Власти отреагировали без промедления. Енисейское ГЖУ немедленно сделало запрос туруханскому полицмейстеру о сумме полученных И. Джугашвили денег, и на следующий день (30 января 1914 г.) И. Кибиров докладывал: «Сообщаю Вашему высокоблагородию, что на имя административно-ссыльного Иосифа Джугашвили в туруханском почтовом отделении получено три перевода по телеграфу, один из Петербурга от Т. Виссарионовича Джугашвили на 50 руб., второй из Тифлиса от Александры Семеновны Монаселидзе на 10 руб. и третий из Петербурга от А.Е. Бадаева на 25 руб., всего 85 руб. (курсив мой. — К. Р.), и Джугашвили лишен казенного пособия за февраль, март, апрель, май, июнь и июль 20 дней, хотя Джугашвили их еще не получил из почты, но это обстоятельство, по моему мнению, не может препятствовать лишению пособия».

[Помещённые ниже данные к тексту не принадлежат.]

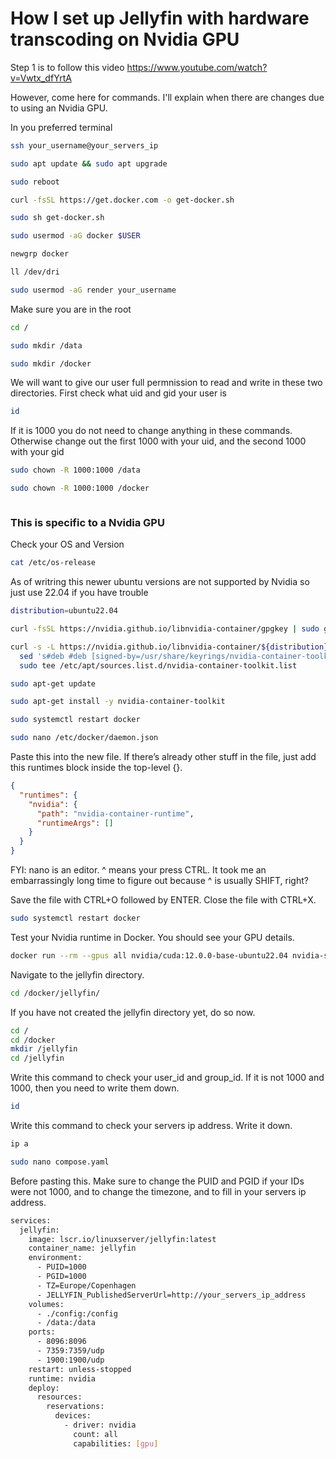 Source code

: # How I set up Jellyfin with hardware transcoding on Nvidia GPU

Step 1 is to follow this video https://www.youtube.com/watch?v=Vwtx_dfYrtA

However, come here for commands. I'll explain when there are changes due to using an Nvidia GPU. 

In you preferred terminal

```bash
ssh your_username@your_servers_ip
```

```bash
sudo apt update && sudo apt upgrade
```

```bash
sudo reboot
```

```bash
curl -fsSL https://get.docker.com -o get-docker.sh
```

```bash
sudo sh get-docker.sh
```

```bash
sudo usermod -aG docker $USER
```

```bash
newgrp docker
```

```bash
ll /dev/dri
```

```bash
sudo usermod -aG render your_username
```

Make sure you are in the root
```bash
cd /
```

```bash
sudo mkdir /data
```

```bash
sudo mkdir /docker
```

We will want to give our user full permnission to read and write in these two directories. 
First check what uid and gid your user is
```bash
id
```

If it is 1000 you do not need to change anything in these commands. Otherwise change out the first 1000 with your uid, and the second 1000 with your gid
```bash
sudo chown -R 1000:1000 /data
```

```bash
sudo chown -R 1000:1000 /docker
```

```bash

```

### This is specific to a Nvidia GPU

Check your OS and Version
```bash
cat /etc/os-release
```
As of writring this newer ubuntu versions are not supported by Nvidia so just use 22.04 if you have trouble
```bash
distribution=ubuntu22.04
```

```bash
curl -fsSL https://nvidia.github.io/libnvidia-container/gpgkey | sudo gpg --dearmor -o /usr/share/keyrings/nvidia-container-toolkit-keyring.gpg
```

```bash
curl -s -L https://nvidia.github.io/libnvidia-container/${distribution}/libnvidia-container.list | \
  sed 's#deb #deb [signed-by=/usr/share/keyrings/nvidia-container-toolkit-keyring.gpg] #' | \
  sudo tee /etc/apt/sources.list.d/nvidia-container-toolkit.list
```

```bash
sudo apt-get update
```

```bash
sudo apt-get install -y nvidia-container-toolkit
```

```bash
sudo systemctl restart docker
```

```bash
sudo nano /etc/docker/daemon.json
```

Paste this into the new file. If there’s already other stuff in the file, just add this runtimes block inside the top-level {}.
```json
{
  "runtimes": {
    "nvidia": {
      "path": "nvidia-container-runtime",
      "runtimeArgs": []
    }
  }
}
```
FYI: nano is an editor. ^ means your press CTRL. It took me an embarrassingly long time to figure out because ^ is usually SHIFT, right? 

Save the file with CTRL+O followed by ENTER. Close the file with CTRL+X. 

```bash
sudo systemctl restart docker
```

Test your Nvidia runtime in Docker. You should see your GPU details.
```bash
docker run --rm --gpus all nvidia/cuda:12.0.0-base-ubuntu22.04 nvidia-smi
```

Navigate to the jellyfin directory. 
```bash
cd /docker/jellyfin/
```

If you have not created the jellyfin directory yet, do so now.
```bash
cd /
cd /docker
mkdir /jellyfin
cd /jellyfin
```

Write this command to check your user_id and group_id. If it is not 1000 and 1000, then you need to write them down.
```bash
id
```

Write this command to check your servers ip address. Write it down.
```bash
ip a
```

```bash
sudo nano compose.yaml
```

Before pasting this. Make sure to change the PUID and PGID if your IDs were not 1000, and to change the timezone, and to fill in your servers ip address. 
```bash
services:
  jellyfin:
    image: lscr.io/linuxserver/jellyfin:latest
    container_name: jellyfin
    environment:
      - PUID=1000
      - PGID=1000
      - TZ=Europe/Copenhagen
      - JELLYFIN_PublishedServerUrl=http://your_servers_ip_address
    volumes:
      - ./config:/config
      - /data:/data
    ports:
      - 8096:8096
      - 7359:7359/udp
      - 1900:1900/udp
    restart: unless-stopped
    runtime: nvidia
    deploy:
      resources:
        reservations:
          devices:
            - driver: nvidia
              count: all
              capabilities: [gpu]
```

Да. В конце февраля он все же получил так долго ожидаемые деньги, но одновременно его лишили казенного содержания на шесть месяцев вперед. И все же поступившая, в конце концов, эта незначительная сумма дает ему повод вернуться к своим планам. Он не отбрасывал мечты о побеге.
Но, как писала Швейцер: «Условия Туруханского края для побега были неимоверно тяжелыми». Действительно, за время короткого полярного лета навигация была непродолжительной. Зимой можно было передвигаться только на нартах, запряженных собаками или оленями. Снег выпадал в человеческий рост. Три месяца в году разбросанные на отдалении станы были совершенно изолированы от внешней жизни. Всякая связь с внешним миром обрывалась: осенью приходилось ждать санного пути; весной движение прекращалось потому, что собаки и нарты проваливались в желеобразное месиво рыхлеющего снега.

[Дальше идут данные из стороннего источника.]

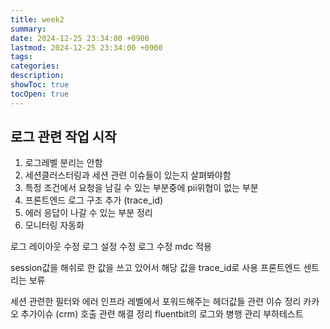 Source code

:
 ```yaml
---
title: week2
summary: 
date: 2024-12-25 23:34:00 +0900
lastmod: 2024-12-25 23:34:00 +0900
tags: 
categories: 
description: 
showToc: true
tocOpen: true
---
```


## 로그 관련 작업 시작

1. 로그레벨 분리는 안함
2. 세션클러스터링과 세션 관련 이슈들이 있는지 살펴봐야함
3. 특정 조건에서 요청을 남길 수 있는 부분중에 pii위협이 없는 부분
4. 프론트엔드 로그 구조 추가 (trace_id)
5. 에러 응답이 나갈 수 있는 부분 정리
6. 모니터링 자동화



로그 레이아웃 수정
로그 설정 수정
로그 수정
mdc 적용

session값을 해쉬로 한 값을 쓰고 있어서 해당 값을 trace_id로 사용
프론트엔드 센트리는 보류

세션 관련한 필터와 에러
인프라 레벨에서 포워드해주는 헤더값들 관련 이슈 정리
카카오 추가이슈 (crm) 호출 관련 해결 정리
fluentbit의 로그와 병행 관리
부하테스트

Но, вглядываясь в карту, Иосиф Джугашвили снова начинает вынашивать мысли о побеге. И его план необычен. Он понимает: подняться вверх по стремительному и многоводному Енисею против течения можно только на пароходе, но это означало, что его перехватят на первой же пристани. Поэтому он полагает покинуть место ссылки не через центральную Сибирь. Его план предусматривал спуститься вниз по реке до Северного Ледовитого океана и далее, пароходом, через Карское и Баренцево моря пройти в Европу. Конечно, это был смелый, можно сказать, дерзкий план, и его исполнение требовало денег. Причем немалых.